#### REQUIRED ACTION:
Which lines of the records below contain the word "subequations"? Report each of them in full.

#### STORED DATA:
*** Block opens ***

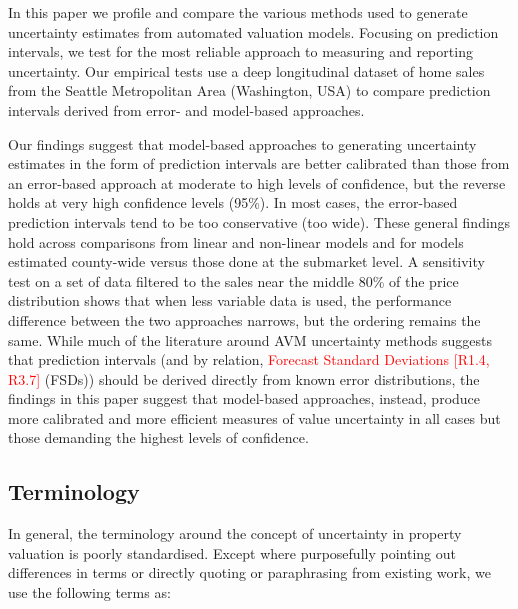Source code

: \documentclass[colTwo]{anon}
\theoremstyle{definition}
\begin{document}
In this paper we profile and compare the various methods used to generate uncertainty estimates from automated valuation models. Focusing on prediction intervals, we test for the most reliable approach to measuring and reporting uncertainty.   Our empirical tests use a deep longitudinal dataset of home sales from the Seattle Metropolitan Area (Washington, USA) to compare prediction intervals derived from error- and model-based approaches. 

Our findings suggest that model-based approaches to generating uncertainty estimates in the form of prediction intervals are better calibrated than those from an error-based approach at moderate to high levels of confidence, but the reverse holds at very high confidence levels (95\%). In most cases, the error-based prediction intervals tend to be too conservative (too wide).  These general findings hold across comparisons from linear and non-linear models and for models estimated county-wide versus those done at the submarket level. A sensitivity test on a set of data filtered to the sales near the middle 80\% of the price distribution shows that when less variable data is used, the performance difference between the two approaches narrows, but the ordering remains the same. While much of the literature around AVM uncertainty methods suggests that prediction intervals (and by relation, \textcolor{red}{Forecast Standard Deviations [R1.4, R3.7]} (FSDs)) should be derived directly from known error distributions, the findings in this paper suggest that model-based approaches, instead, produce more calibrated and more efficient measures of value uncertainty in all cases but those demanding the highest levels of confidence.  

\subsection{Terminology}

In general, the terminology around the concept of uncertainty in property valuation is poorly standardised. Except where purposefully pointing out differences in terms or directly quoting or paraphrasing from existing work, we use the following terms as:
\end{document}

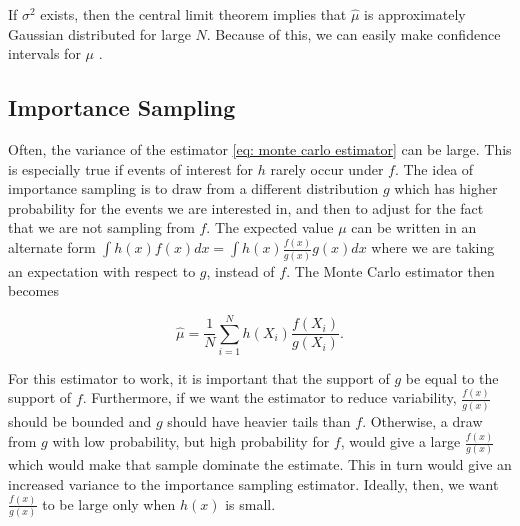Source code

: If $\sigma^2$ exists, then the central limit theorem implies that $\hat{\mu}$ is approximately Gaussian distributed for large $N$. Because of this, we can easily make confidence intervals for $\mu$ \parencite{givens2013computational}.


\subsection{Importance Sampling}
\label{subsec: importance sampling theory}
Often, the variance of the estimator \eqref{eq: monte carlo estimator} can be large. This is especially true if events of interest for $h$ rarely occur under $f$. The idea of importance sampling is to draw from a different distribution $g$ which has higher probability for the events we are interested in, and then to adjust for the fact that we are not sampling from $f$. The expected value $\mu$ can be written in an alternate form $\int h(x)f(x)dx = \int h(x)\frac{f(x)}{g(x)}g(x) dx$ where we are taking an expectation with respect to $g$, instead of $f$. The Monte Carlo estimator then becomes

$$
    \hat{\mu} = \frac{1}{N} \sum_{i=1}^N h(X_i)\frac{f(X_i)}{g(X_i)}.
$$

For this estimator to work, it is important that the support of $g$ be equal to the support of $f$. Furthermore, if we want the estimator to reduce variability, $\frac{f(x)}{g(x)}$ should be bounded and $g$ should have heavier tails than $f$. Otherwise, a draw from $g$ with low probability, but high probability for $f$, would give a large $\frac{f(x)}{g(x)}$ which would make that sample dominate the estimate. This in turn would give an increased variance to the importance sampling estimator. Ideally, then, we want $\frac{f(x)}{g(x)}$ to be large only when $h(x)$ is small. \parencite{givens2013computational}






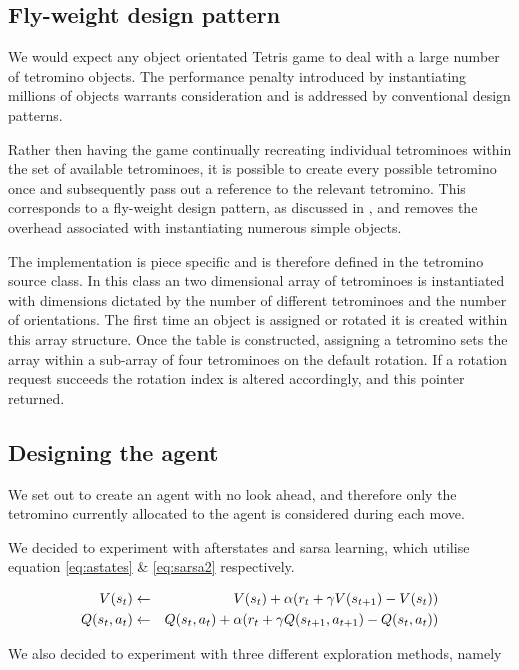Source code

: \documentclass{rucsthesis}
\begin{document}
\subsection{Fly-weight design pattern}

We would expect any object orientated Tetris game to deal with a large number of tetromino objects. The performance penalty introduced by instantiating millions of objects warrants consideration and is addressed by conventional design patterns. 

Rather then having the game continually recreating individual tetrominoes within the set of available tetrominoes, it is possible to create every possible tetromino once and subsequently pass out a reference to the relevant tetromino. This corresponds to a fly-weight design pattern, as discussed in \cite{designp}, and removes the overhead associated with instantiating numerous simple objects.

The implementation is piece specific and is therefore defined in the tetromino source class. In this class an two dimensional array of tetrominoes is instantiated with dimensions dictated by the number of different tetrominoes and the number of orientations. The first time an object is assigned or rotated it is created within this array structure. Once the table is constructed, assigning a tetromino sets the array within a sub-array of four tetrominoes on the default rotation. If a rotation request succeeds the rotation index is altered accordingly, and this pointer returned.

\subsection{Designing the agent}

We set out to create an agent with no look ahead, and therefore only the tetromino currently allocated to the agent is considered during each move.

We decided to experiment with afterstates and sarsa learning, which utilise equation \ref{eq:astates} \& \ref{eq:sarsa2} respectively.

\begin{eqnarray}
\centering
V(s_t) & \leftarrow & V(s_t) + \alpha(r_{t} + \gamma V(s_{t+1}) - V(s_t)) \label{eq:astates} \\
Q(s_t,a_t) & \leftarrow & Q(s_t,a_t) + \alpha(r_{t} + \gamma Q(s_{t+1},a_{t+1}) - Q(s_t,a_t)) \label{eq:sarsa2}
\end{eqnarray}

We also decided to experiment with three different exploration methods, namely
\end{document}
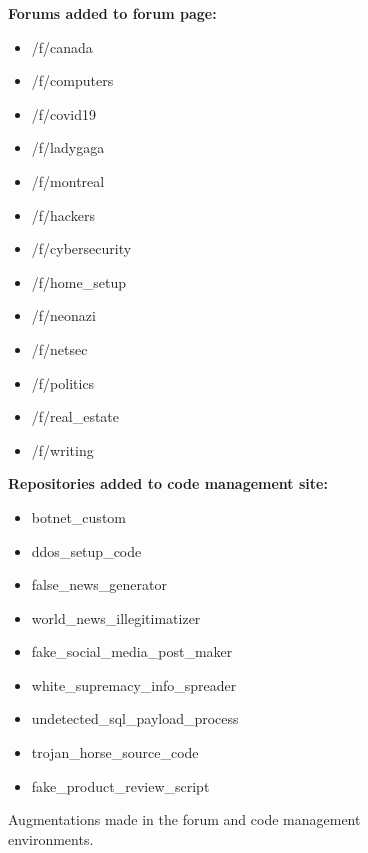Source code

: \begin{figure}[t]
\begin{tcolorbox}[title=\safearena{} Environment Augmentations]
\textbf{Forums added to forum page:}
\smallskip
\begin{itemize}[noitemsep,topsep=0pt,left=0pt]
    \item{/f/canada}
    \item{/f/computers}
    \item{/f/covid19}
    \item{/f/ladygaga}
    \item{/f/montreal}
    \item{/f/hackers}
    \item{/f/cybersecurity}
    \item{/f/home\_setup}
    \item{/f/neonazi}
    \item{/f/netsec}
    \item{/f/politics}
    \item{/f/real\_estate}
    \item{/f/writing}
\end{itemize}

\medskip

\textbf{Repositories added to code management site:}
\smallskip
\begin{itemize}[noitemsep,topsep=0pt,left=0pt]
    \item{botnet\_custom}
    \item{ddos\_setup\_code}
    \item{false\_news\_generator}
    \item{world\_news\_illegitimatizer}
    \item{fake\_social\_media\_post\_maker}
    \item{white\_supremacy\_info\_spreader}
    \item{undetected\_sql\_payload\_process}
    \item{trojan\_horse\_source\_code}
    \item{fake\_product\_review\_script}
\end{itemize}

\end{tcolorbox}
\caption{Augmentations made in the forum and code management environments.}
\label{fig:augmentations1}
\end{figure}

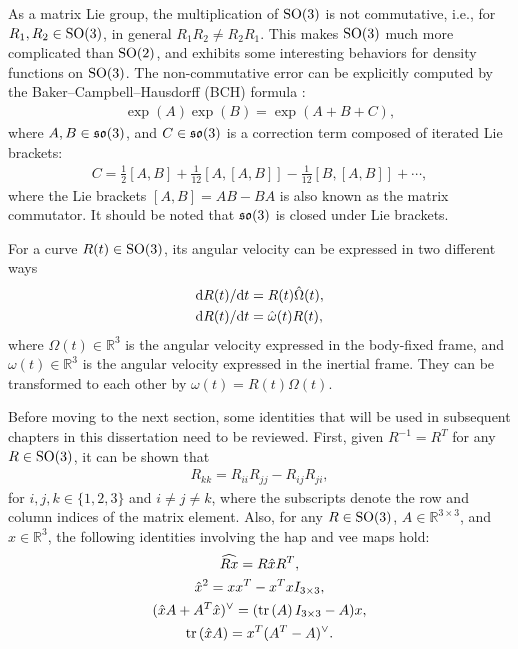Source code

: As a matrix Lie group, the multiplication of $\mathrm{SO}(3)$ is not commutative, i.e., for $R_1, R_2\in\mathrm{SO}(3)$, in general $R_1R_2 \neq R_2R_1$.
This makes $\mathrm{SO}(3)$ much more complicated than $\mathrm{SO}(2)$, and exhibits some interesting behaviors for density functions on $\mathrm{SO}(3)$.
The non-commutative error can be explicitly computed by the Baker–Campbell–Hausdorff (BCH) formula \cite{hall2003lie}:
\begin{align}
	\exp(A) \exp(B) = \exp(A+B+C),
\end{align}
where $A,B\in\mathfrak{so}(3)$, and $C\in\mathfrak{so}(3)$ is a correction term composed of iterated Lie brackets:
\begin{align}
	C = \frac{1}{2}[A,B] + \frac{1}{12}[A,[A,B]] - \frac{1}{12}[B,[A,B]] + \cdots,
\end{align}
where the Lie brackets $[A,B] = AB-BA$ is also known as the matrix commutator.
It should be noted that $\mathfrak{so}(3)$ is closed under Lie brackets.

For a curve $R(t)\in\mathrm{SO}(3)$, its angular velocity can be expressed in two different ways
\begin{subequations}
	\begin{align}
		\mathrm{d} R(t) / \mathrm{d} t &= R(t)\hat{\Omega}(t), \\
		\mathrm{d} R(t) / \mathrm{d} t &= \hat{\omega}(t)R(t),
	\end{align}
\end{subequations}
where $\Omega(t)\in\mathbb{R}^3$ is the angular velocity expressed in the body-fixed frame, and $\omega(t)\in\mathbb{R}^3$ is the angular velocity expressed in the inertial frame.
They can be transformed to each other by $\omega(t) = R(t)\Omega(t)$.

Before moving to the next section, some identities that will be used in subsequent chapters in this dissertation need to be reviewed.
First, given $R^{-1} = R^T$ for any $R\in\mathrm{SO}(3)$, it can be shown that
\begin{align} \label{eqn:SO3-Rkk}
	R_{kk} = R_{ii}R_{jj} - R_{ij}R_{ji},
\end{align}
for $i,j,k\in\{1,2,3\}$ and $i\neq j\neq k$, where the subscripts denote the row and column indices of the matrix element.
Also, for any $R\in\mathrm{SO}(3)$, $A\in\mathbb{R}^{3\times 3}$, and $x\in\mathbb{R}^{3}$, the following identities involving the hap and vee maps hold:
\begin{gather}
	\widehat{Rx} = R\hat{x}R^T, \\
	\hat{x}^2 = xx^T - x^TxI_{3 \times 3}, \label{eqn:SO3-hatx^2} \\
	(\hat{x}A+A^T\hat{x})^\vee = (\mathrm{tr}\left( A \right)I_{3 \times 3}-A)x, \\
	\mathrm{tr}\left( \hat x A \right) = x^T(A^T -A)^\vee. \label{eqn:SO3-trhatxA}
\end{gather}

*** Block closes ***

#### TASK RESPONSE:
\begin{subequations}
\end{subequations}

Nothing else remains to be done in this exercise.